GAN as a Face Renderer for ‘Traditional’ CGI

On Jun 7, 2022

Opinion When Generative Adversarial Networks (GANs) first demonstrated their capability to reproduce stunningly realistic 3D faces, the advent triggered a gold rush for the unmined potential of GANs to create temporally consistent video featuring human faces.

Somewhere in the GAN’s latent space, it seemed that there must be hidden order and rationality – a schema of nascent semantic logic, buried in the latent codes, that would allow a GAN to generate consistent multiple views and multiple interpretations (such as expression changes) of the same face – and subsequently offer a temporally-convincing deepfake video method that would blow autoencoders out of the water.

High-resolution output would be trivial, compared to the slum-like low-res environments in which GPU constraints force DeepFaceLab and FaceSwap to operate, while the ‘swap zone’ of a face (in autoencoder workflows) would become the ‘creation zone’ of a GAN, informed by a handful of input images, or even just a single image.

There would be no more mismatch between the ‘swap’ and ‘host’ faces, because the entirety of the image would be generated from scratch, including hair, jawlines, and the outermost extremities of the facial lineaments, which frequently prove a challenge for ‘traditional’ autoencoder deepfakes.

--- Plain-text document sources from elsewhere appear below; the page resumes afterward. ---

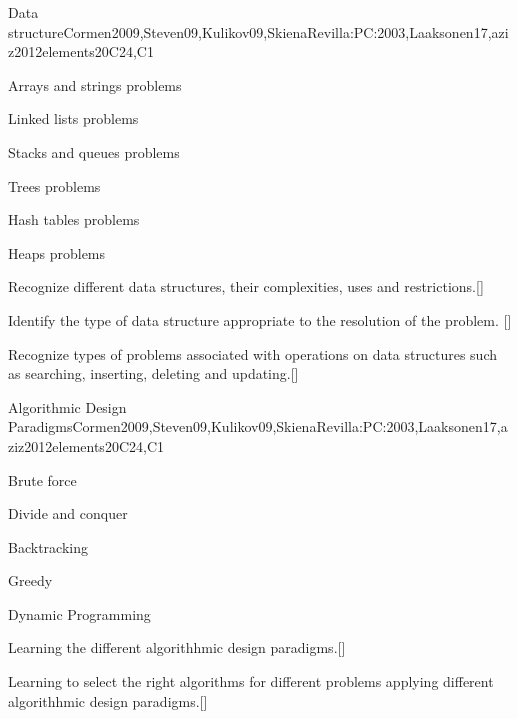 \begin{syllabus}
  \begin{unit}{Data structure}{}{Cormen2009,Steven09,Kulikov09,SkienaRevilla:PC:2003,Laaksonen17,aziz2012elements}{20}{C24,C1}
    \begin{topics}
      \item Arrays and strings problems
      \item Linked lists problems
      \item Stacks and queues problems
      \item Trees problems
      \item Hash tables problems
      \item Heaps problems
    \end{topics}
    \begin{learningoutcomes}
        \item Recognize different data structures, their complexities, uses and restrictions.[\Usage]
        \item Identify the type of data structure appropriate to the resolution of the problem. [\Usage]
        \item Recognize types of problems associated with operations on data structures such as searching, inserting, deleting and updating.[\Usage]
    \end{learningoutcomes}
  \end{unit}
  
  \begin{unit}{Algorithmic Design Paradigms}{}{Cormen2009,Steven09,Kulikov09,SkienaRevilla:PC:2003,Laaksonen17,aziz2012elements}{20}{C24,C1}
    \begin{topics}
      \item Brute force
      \item Divide and conquer
      \item Backtracking
      \item Greedy
      \item Dynamic Programming
    \end{topics}
    \begin{learningoutcomes}
        \item Learning the different algorithhmic design paradigms.[\Usage]   
        \item Learning to select the right algorithms for different problems applying different algorithhmic design paradigms.[\Usage]
    \end{learningoutcomes}
  \end{unit}
  

\end{syllabus}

The GAN Facial Video Winter

As it transpired, it was not going to be nearly that easy. Ultimately, disentanglement proved the central issue, and remains the primary challenge. How can you keep a distinct facial identity, and change its pose or expression without gathering together a corpus of thousands of reference images that teach a neural network what happens when these changes are enacted, the way that autoencoder systems so laboriously do?

Rather, subsequent thinking in GAN facial enactment and synthesis research was that an input identity could perhaps be made subject to teleological, generic, templated transformations that are not identity-specific. An example of this would be to apply an expression to a GAN face that was not present in any of the images of that person that the GAN knows about.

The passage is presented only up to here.